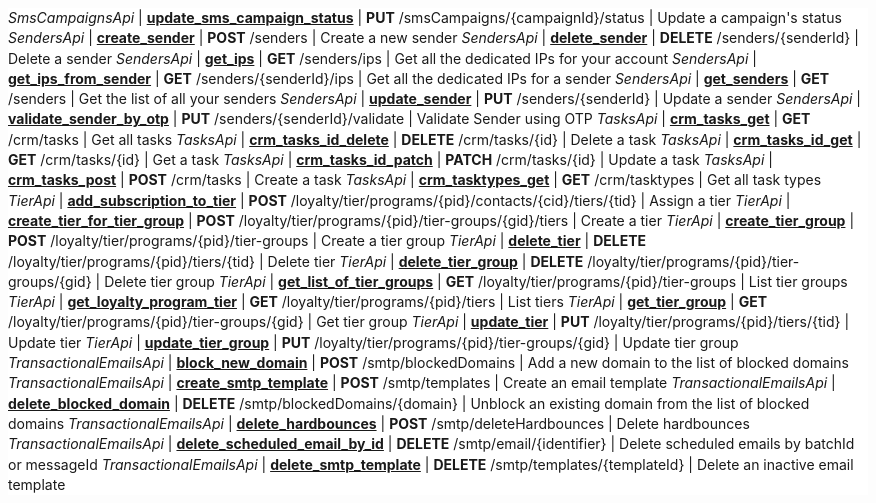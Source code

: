 *SmsCampaignsApi* | [**update_sms_campaign_status**](docs/SmsCampaignsApi.md#update_sms_campaign_status) | **PUT** /smsCampaigns/{campaignId}/status | Update a campaign's status
*SendersApi* | [**create_sender**](docs/SendersApi.md#create_sender) | **POST** /senders | Create a new sender
*SendersApi* | [**delete_sender**](docs/SendersApi.md#delete_sender) | **DELETE** /senders/{senderId} | Delete a sender
*SendersApi* | [**get_ips**](docs/SendersApi.md#get_ips) | **GET** /senders/ips | Get all the dedicated IPs for your account
*SendersApi* | [**get_ips_from_sender**](docs/SendersApi.md#get_ips_from_sender) | **GET** /senders/{senderId}/ips | Get all the dedicated IPs for a sender
*SendersApi* | [**get_senders**](docs/SendersApi.md#get_senders) | **GET** /senders | Get the list of all your senders
*SendersApi* | [**update_sender**](docs/SendersApi.md#update_sender) | **PUT** /senders/{senderId} | Update a sender
*SendersApi* | [**validate_sender_by_otp**](docs/SendersApi.md#validate_sender_by_otp) | **PUT** /senders/{senderId}/validate | Validate Sender using OTP
*TasksApi* | [**crm_tasks_get**](docs/TasksApi.md#crm_tasks_get) | **GET** /crm/tasks | Get all tasks
*TasksApi* | [**crm_tasks_id_delete**](docs/TasksApi.md#crm_tasks_id_delete) | **DELETE** /crm/tasks/{id} | Delete a task
*TasksApi* | [**crm_tasks_id_get**](docs/TasksApi.md#crm_tasks_id_get) | **GET** /crm/tasks/{id} | Get a task
*TasksApi* | [**crm_tasks_id_patch**](docs/TasksApi.md#crm_tasks_id_patch) | **PATCH** /crm/tasks/{id} | Update a task
*TasksApi* | [**crm_tasks_post**](docs/TasksApi.md#crm_tasks_post) | **POST** /crm/tasks | Create a task
*TasksApi* | [**crm_tasktypes_get**](docs/TasksApi.md#crm_tasktypes_get) | **GET** /crm/tasktypes | Get all task types
*TierApi* | [**add_subscription_to_tier**](docs/TierApi.md#add_subscription_to_tier) | **POST** /loyalty/tier/programs/{pid}/contacts/{cid}/tiers/{tid} | Assign a tier
*TierApi* | [**create_tier_for_tier_group**](docs/TierApi.md#create_tier_for_tier_group) | **POST** /loyalty/tier/programs/{pid}/tier-groups/{gid}/tiers | Create a tier
*TierApi* | [**create_tier_group**](docs/TierApi.md#create_tier_group) | **POST** /loyalty/tier/programs/{pid}/tier-groups | Create a tier group
*TierApi* | [**delete_tier**](docs/TierApi.md#delete_tier) | **DELETE** /loyalty/tier/programs/{pid}/tiers/{tid} | Delete tier
*TierApi* | [**delete_tier_group**](docs/TierApi.md#delete_tier_group) | **DELETE** /loyalty/tier/programs/{pid}/tier-groups/{gid} | Delete tier group
*TierApi* | [**get_list_of_tier_groups**](docs/TierApi.md#get_list_of_tier_groups) | **GET** /loyalty/tier/programs/{pid}/tier-groups | List tier groups
*TierApi* | [**get_loyalty_program_tier**](docs/TierApi.md#get_loyalty_program_tier) | **GET** /loyalty/tier/programs/{pid}/tiers | List tiers
*TierApi* | [**get_tier_group**](docs/TierApi.md#get_tier_group) | **GET** /loyalty/tier/programs/{pid}/tier-groups/{gid} | Get tier group
*TierApi* | [**update_tier**](docs/TierApi.md#update_tier) | **PUT** /loyalty/tier/programs/{pid}/tiers/{tid} | Update tier
*TierApi* | [**update_tier_group**](docs/TierApi.md#update_tier_group) | **PUT** /loyalty/tier/programs/{pid}/tier-groups/{gid} | Update tier group
*TransactionalEmailsApi* | [**block_new_domain**](docs/TransactionalEmailsApi.md#block_new_domain) | **POST** /smtp/blockedDomains | Add a new domain to the list of blocked domains
*TransactionalEmailsApi* | [**create_smtp_template**](docs/TransactionalEmailsApi.md#create_smtp_template) | **POST** /smtp/templates | Create an email template
*TransactionalEmailsApi* | [**delete_blocked_domain**](docs/TransactionalEmailsApi.md#delete_blocked_domain) | **DELETE** /smtp/blockedDomains/{domain} | Unblock an existing domain from the list of blocked domains
*TransactionalEmailsApi* | [**delete_hardbounces**](docs/TransactionalEmailsApi.md#delete_hardbounces) | **POST** /smtp/deleteHardbounces | Delete hardbounces
*TransactionalEmailsApi* | [**delete_scheduled_email_by_id**](docs/TransactionalEmailsApi.md#delete_scheduled_email_by_id) | **DELETE** /smtp/email/{identifier} | Delete scheduled emails by batchId or messageId
*TransactionalEmailsApi* | [**delete_smtp_template**](docs/TransactionalEmailsApi.md#delete_smtp_template) | **DELETE** /smtp/templates/{templateId} | Delete an inactive email template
● ● ●
* **Exercise details**: If a line in the data above includes the string "TasksApi", copy it.

* **The completed task**:
*TasksApi* | [**crm_tasks_get**](docs/TasksApi.md#crm_tasks_get) | **GET** /crm/tasks | Get all tasks
*TasksApi* | [**crm_tasks_id_delete**](docs/TasksApi.md#crm_tasks_id_delete) | **DELETE** /crm/tasks/{id} | Delete a task
*TasksApi* | [**crm_tasks_id_get**](docs/TasksApi.md#crm_tasks_id_get) | **GET** /crm/tasks/{id} | Get a task
*TasksApi* | [**crm_tasks_id_patch**](docs/TasksApi.md#crm_tasks_id_patch) | **PATCH** /crm/tasks/{id} | Update a task
*TasksApi* | [**crm_tasks_post**](docs/TasksApi.md#crm_tasks_post) | **POST** /crm/tasks | Create a task
*TasksApi* | [**crm_tasktypes_get**](docs/TasksApi.md#crm_tasktypes_get) | **GET** /crm/tasktypes | Get all task types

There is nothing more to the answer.